When Luchino Visconti first saw Alain Delon, he is said to have cried out, “It’s him!” Visconti had found his Rocco, the tragic, tender soul of his next film, the 1960 family drama “Rocco and His Brothers.” One of the founders of Italian neorealism, Visconti apparently didn’t bother introducing himself to the young French actor. Perhaps he was tending to the tears that I like to think fell from his eyes when he saw his future star. I like to think that’s how everyone reacts when they initially see Delon, whose beauty has long inspired paroxysms of rapture.

This is, after all, a star whose looks over the years have been described as sensual though also insolent, cruel, self-absorbed and androgynous, a word that helps explain why his beauty — as with that of other men whose looks threaten tidy gender norms — makes some viewers uneasy even as it sends others into ecstasy. (“My mother had to put a sign on my pram,” Delon once said, ‘You can look, but you can’t touch!’”) You may want to break out your thesaurus to find your own mot justeto describe Delon, now 88: A selective series that includes “Rocco” and 10 of his other films (he’s made scores more), opens Friday in New York at Film Forum.

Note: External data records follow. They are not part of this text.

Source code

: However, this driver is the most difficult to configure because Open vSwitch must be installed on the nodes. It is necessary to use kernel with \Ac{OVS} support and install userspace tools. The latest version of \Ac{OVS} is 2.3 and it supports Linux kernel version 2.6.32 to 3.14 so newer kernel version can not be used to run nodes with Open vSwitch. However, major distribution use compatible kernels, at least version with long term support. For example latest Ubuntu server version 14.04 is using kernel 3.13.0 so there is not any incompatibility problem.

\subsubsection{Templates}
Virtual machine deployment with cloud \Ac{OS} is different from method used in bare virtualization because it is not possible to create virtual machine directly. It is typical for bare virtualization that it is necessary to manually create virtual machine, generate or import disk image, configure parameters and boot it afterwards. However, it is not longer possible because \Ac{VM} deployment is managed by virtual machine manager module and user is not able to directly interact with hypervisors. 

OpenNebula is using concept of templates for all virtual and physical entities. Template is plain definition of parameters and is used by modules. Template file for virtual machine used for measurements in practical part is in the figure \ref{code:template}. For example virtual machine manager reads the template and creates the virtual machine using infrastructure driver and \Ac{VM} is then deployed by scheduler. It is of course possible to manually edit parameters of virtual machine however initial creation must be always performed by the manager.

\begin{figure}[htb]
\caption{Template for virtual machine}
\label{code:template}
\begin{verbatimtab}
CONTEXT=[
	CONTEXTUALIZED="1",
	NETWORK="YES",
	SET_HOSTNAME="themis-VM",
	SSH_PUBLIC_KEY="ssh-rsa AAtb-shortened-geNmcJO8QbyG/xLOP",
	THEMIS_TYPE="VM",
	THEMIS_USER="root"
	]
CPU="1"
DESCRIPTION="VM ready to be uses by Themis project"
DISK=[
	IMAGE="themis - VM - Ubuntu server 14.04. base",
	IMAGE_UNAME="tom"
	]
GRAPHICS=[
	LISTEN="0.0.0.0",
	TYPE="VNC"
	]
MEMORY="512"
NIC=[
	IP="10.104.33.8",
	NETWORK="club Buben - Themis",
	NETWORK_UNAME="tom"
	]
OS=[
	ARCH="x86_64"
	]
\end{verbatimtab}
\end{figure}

Delon opposite Annie Girardot in “Rocco and His Brothers.”Credit…Film Forum

Born in 1935, Delon had a rough early life by all accounts. After his parents divorced when he was young, he was placed with a foster family and later sent to boarding school. By 17, he was in the military and France’s war in Indochina. A providential trip to Cannes with some friends in 1957 soon found him in the sights of a talent scout working for the Hollywood producer David O. Selznick, who wanted to sign the actor to a contract but also work on his English. Delon instead stayed in France, kick-starting a prolific career that rapidly gathered momentum. By the end of the 1950s, he had become known as the French James Dean.

You understand why when you dip into the series, which includes some of Delon’s most famous films and a few oddities, all culled from the 1960s and ’70s, when he became a huge star at home and then an international sensation. His breakout came when he played the sly, sinister Tom Ripley in “Purple Noon” (1960), a French thriller adapted from Patricia Highsmith’s novel “The Talented Mr. Ripley” and directed by Réne Clément. Much of the film’s appeal rests with Delon, a hypnotic, destabilizing presence whose stardom was sealed the moment Ripley peels off his shirt, baring his chest. He repeats this bit of striptease after committing his first murder, a distillation of Delon’s startling violent eroticism.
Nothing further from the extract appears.